● Exercise aim
Copy out exactly the lines below that run from the one holding "A4 & 18.24 & 14.55 & 9.17 & 21.33 \\" to the one holding "Zwrotnica w rozjeździe", keeping both of those lines and no others.

(Stored data)
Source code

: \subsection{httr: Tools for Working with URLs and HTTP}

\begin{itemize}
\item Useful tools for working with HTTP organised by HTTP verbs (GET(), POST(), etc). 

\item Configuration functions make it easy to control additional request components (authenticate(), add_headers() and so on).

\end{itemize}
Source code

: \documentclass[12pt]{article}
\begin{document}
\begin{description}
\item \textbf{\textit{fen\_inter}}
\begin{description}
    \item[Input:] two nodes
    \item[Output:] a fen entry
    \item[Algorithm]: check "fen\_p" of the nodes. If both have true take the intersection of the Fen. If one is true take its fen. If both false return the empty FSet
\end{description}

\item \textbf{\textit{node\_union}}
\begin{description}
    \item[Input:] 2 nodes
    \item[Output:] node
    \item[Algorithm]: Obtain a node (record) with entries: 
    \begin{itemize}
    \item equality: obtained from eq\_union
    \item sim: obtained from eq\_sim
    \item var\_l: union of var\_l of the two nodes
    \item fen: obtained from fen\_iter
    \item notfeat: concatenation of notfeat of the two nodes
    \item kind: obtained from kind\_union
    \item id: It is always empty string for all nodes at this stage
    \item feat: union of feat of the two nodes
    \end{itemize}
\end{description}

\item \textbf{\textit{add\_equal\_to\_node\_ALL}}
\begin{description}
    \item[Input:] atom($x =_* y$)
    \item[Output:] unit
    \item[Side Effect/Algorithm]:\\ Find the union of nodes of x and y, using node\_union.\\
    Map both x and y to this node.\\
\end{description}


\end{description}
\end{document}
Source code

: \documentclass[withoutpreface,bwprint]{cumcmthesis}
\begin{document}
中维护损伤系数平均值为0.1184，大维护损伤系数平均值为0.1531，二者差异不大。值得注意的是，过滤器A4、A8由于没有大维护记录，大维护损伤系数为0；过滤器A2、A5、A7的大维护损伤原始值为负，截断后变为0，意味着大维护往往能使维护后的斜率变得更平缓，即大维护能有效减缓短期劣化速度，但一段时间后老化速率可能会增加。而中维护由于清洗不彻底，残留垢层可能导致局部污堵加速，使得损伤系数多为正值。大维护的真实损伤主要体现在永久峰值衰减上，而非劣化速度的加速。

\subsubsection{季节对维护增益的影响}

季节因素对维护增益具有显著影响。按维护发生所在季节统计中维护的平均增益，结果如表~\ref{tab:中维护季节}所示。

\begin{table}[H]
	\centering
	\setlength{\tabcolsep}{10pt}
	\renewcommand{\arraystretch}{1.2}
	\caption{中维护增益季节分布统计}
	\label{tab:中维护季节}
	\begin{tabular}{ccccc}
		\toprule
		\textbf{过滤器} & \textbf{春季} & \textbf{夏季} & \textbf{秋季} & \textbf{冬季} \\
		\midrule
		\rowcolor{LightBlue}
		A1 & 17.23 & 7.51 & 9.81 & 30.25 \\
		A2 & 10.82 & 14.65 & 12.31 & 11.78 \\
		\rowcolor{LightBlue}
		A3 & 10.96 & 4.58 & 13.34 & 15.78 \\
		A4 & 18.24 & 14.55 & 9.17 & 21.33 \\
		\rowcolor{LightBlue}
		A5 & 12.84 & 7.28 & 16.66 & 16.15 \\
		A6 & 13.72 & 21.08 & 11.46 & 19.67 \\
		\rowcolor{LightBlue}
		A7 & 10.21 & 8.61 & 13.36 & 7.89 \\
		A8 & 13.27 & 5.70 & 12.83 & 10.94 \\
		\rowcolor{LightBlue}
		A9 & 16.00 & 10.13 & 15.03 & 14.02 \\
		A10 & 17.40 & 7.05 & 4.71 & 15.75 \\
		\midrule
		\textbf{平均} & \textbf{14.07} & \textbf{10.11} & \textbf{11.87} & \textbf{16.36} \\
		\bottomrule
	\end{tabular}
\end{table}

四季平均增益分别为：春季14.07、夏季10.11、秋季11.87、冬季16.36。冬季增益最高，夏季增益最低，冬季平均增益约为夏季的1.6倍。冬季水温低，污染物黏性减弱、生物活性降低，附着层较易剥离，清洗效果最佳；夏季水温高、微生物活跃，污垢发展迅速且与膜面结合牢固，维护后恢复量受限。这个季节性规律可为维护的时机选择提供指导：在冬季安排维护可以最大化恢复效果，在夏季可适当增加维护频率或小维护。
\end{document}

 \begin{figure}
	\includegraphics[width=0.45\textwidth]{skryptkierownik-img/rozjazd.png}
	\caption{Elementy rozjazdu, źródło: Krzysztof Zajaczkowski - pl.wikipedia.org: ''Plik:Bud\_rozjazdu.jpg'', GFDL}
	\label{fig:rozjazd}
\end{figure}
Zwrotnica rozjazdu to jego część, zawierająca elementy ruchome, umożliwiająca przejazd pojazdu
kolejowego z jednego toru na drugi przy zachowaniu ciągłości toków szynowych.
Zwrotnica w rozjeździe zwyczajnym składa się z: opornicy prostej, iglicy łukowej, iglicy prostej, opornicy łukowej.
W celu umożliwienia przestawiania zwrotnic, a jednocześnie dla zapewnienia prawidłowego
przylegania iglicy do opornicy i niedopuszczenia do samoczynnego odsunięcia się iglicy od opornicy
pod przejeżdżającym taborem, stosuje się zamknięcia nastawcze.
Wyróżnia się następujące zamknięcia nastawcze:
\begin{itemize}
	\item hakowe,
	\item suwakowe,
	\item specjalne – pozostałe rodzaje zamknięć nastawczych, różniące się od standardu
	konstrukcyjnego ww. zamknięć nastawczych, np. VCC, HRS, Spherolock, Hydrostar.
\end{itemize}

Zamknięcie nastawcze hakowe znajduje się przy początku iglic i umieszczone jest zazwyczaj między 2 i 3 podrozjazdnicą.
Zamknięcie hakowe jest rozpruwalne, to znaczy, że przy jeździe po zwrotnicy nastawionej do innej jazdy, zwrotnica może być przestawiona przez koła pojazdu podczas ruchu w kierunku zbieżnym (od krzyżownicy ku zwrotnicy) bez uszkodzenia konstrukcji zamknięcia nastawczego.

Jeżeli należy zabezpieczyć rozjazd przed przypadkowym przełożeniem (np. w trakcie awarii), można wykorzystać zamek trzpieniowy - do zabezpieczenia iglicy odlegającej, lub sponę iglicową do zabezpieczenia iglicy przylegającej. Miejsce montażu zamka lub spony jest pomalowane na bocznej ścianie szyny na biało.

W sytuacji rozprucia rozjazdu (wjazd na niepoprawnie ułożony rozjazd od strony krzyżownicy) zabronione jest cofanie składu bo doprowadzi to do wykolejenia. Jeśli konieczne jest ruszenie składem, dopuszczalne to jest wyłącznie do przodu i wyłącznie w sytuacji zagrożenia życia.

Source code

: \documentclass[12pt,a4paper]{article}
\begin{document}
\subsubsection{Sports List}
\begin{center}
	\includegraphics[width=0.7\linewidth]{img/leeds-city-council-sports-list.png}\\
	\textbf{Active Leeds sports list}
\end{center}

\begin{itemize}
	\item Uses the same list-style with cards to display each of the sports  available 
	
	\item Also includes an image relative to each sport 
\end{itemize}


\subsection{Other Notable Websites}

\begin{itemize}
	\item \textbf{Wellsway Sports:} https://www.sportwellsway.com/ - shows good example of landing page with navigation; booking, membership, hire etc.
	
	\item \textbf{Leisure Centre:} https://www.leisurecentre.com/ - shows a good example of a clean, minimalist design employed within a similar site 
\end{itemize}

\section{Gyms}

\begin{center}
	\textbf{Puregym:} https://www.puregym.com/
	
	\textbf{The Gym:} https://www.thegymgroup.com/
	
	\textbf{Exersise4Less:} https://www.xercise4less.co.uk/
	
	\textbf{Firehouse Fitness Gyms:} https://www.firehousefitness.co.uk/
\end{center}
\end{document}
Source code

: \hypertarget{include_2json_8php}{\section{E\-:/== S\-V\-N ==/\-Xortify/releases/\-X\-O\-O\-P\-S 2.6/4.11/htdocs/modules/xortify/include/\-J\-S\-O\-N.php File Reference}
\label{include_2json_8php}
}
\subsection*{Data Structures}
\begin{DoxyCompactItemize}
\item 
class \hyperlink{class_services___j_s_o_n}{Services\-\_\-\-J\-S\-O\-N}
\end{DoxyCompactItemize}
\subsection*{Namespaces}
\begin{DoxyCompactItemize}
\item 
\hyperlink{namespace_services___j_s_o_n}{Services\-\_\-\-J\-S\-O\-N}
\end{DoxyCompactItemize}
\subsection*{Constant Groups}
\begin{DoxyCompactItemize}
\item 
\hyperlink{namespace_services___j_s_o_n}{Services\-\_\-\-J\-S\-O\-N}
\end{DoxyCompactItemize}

● Problem solution
		A4 & 18.24 & 14.55 & 9.17 & 21.33 \\
		\rowcolor{LightBlue}
		A5 & 12.84 & 7.28 & 16.66 & 16.15 \\
		A6 & 13.72 & 21.08 & 11.46 & 19.67 \\
		\rowcolor{LightBlue}
		A7 & 10.21 & 8.61 & 13.36 & 7.89 \\
		A8 & 13.27 & 5.70 & 12.83 & 10.94 \\
		\rowcolor{LightBlue}
		A9 & 16.00 & 10.13 & 15.03 & 14.02 \\
		A10 & 17.40 & 7.05 & 4.71 & 15.75 \\
		\midrule
		\textbf{平均} & \textbf{14.07} & \textbf{10.11} & \textbf{11.87} & \textbf{16.36} \\
		\bottomrule
	\end{tabular}
\end{table}

四季平均增益分别为：春季14.07、夏季10.11、秋季11.87、冬季16.36。冬季增益最高，夏季增益最低，冬季平均增益约为夏季的1.6倍。冬季水温低，污染物黏性减弱、生物活性降低，附着层较易剥离，清洗效果最佳；夏季水温高、微生物活跃，污垢发展迅速且与膜面结合牢固，维护后恢复量受限。这个季节性规律可为维护的时机选择提供指导：在冬季安排维护可以最大化恢复效果，在夏季可适当增加维护频率或小维护。
\end{document}

 \begin{figure}
	\includegraphics[width=0.45\textwidth]{skryptkierownik-img/rozjazd.png}
	\caption{Elementy rozjazdu, źródło: Krzysztof Zajaczkowski - pl.wikipedia.org: ''Plik:Bud\_rozjazdu.jpg'', GFDL}
	\label{fig:rozjazd}
\end{figure}
Zwrotnica rozjazdu to jego część, zawierająca elementy ruchome, umożliwiająca przejazd pojazdu
kolejowego z jednego toru na drugi przy zachowaniu ciągłości toków szynowych.
Zwrotnica w rozjeździe zwyczajnym składa się z: opornicy prostej, iglicy łukowej, iglicy prostej, opornicy łukowej.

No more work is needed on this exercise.